## Material for the task:
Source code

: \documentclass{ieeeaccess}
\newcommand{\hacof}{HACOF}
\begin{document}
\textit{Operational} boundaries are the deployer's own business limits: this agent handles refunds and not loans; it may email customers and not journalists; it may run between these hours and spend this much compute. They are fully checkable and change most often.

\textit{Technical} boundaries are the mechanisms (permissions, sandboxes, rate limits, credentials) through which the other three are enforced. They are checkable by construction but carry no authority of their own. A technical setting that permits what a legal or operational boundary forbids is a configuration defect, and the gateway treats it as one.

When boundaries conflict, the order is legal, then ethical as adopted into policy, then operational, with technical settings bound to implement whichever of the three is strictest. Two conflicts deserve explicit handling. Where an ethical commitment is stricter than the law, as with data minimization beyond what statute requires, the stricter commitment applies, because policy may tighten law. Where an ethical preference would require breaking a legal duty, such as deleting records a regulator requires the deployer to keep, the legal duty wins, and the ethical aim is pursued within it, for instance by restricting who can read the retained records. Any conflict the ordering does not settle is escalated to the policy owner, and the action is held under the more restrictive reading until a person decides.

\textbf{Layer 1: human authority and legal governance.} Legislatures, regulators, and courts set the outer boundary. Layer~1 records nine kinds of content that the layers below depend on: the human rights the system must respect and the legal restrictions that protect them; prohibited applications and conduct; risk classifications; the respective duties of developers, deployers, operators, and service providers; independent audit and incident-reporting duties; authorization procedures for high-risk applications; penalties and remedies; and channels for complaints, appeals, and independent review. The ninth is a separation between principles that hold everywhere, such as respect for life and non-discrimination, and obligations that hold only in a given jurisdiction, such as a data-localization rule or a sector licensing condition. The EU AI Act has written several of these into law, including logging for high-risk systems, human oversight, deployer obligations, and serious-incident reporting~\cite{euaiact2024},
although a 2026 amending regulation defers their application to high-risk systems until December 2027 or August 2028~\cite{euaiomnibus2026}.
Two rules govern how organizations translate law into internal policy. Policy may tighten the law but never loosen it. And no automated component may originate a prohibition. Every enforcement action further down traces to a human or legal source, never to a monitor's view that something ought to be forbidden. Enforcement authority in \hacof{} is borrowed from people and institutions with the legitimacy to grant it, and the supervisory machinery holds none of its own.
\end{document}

## Aim of the exercise:
Beginning with the top line of the data above, output every line exactly until the one that contains "change most often.", and include that one too.

## Worked solution:
Source code

: \documentclass{ieeeaccess}
\newcommand{\hacof}{HACOF}
\begin{document}
\textit{Operational} boundaries are the deployer's own business limits: this agent handles refunds and not loans; it may email customers and not journalists; it may run between these hours and spend this much compute. They are fully checkable and change most often.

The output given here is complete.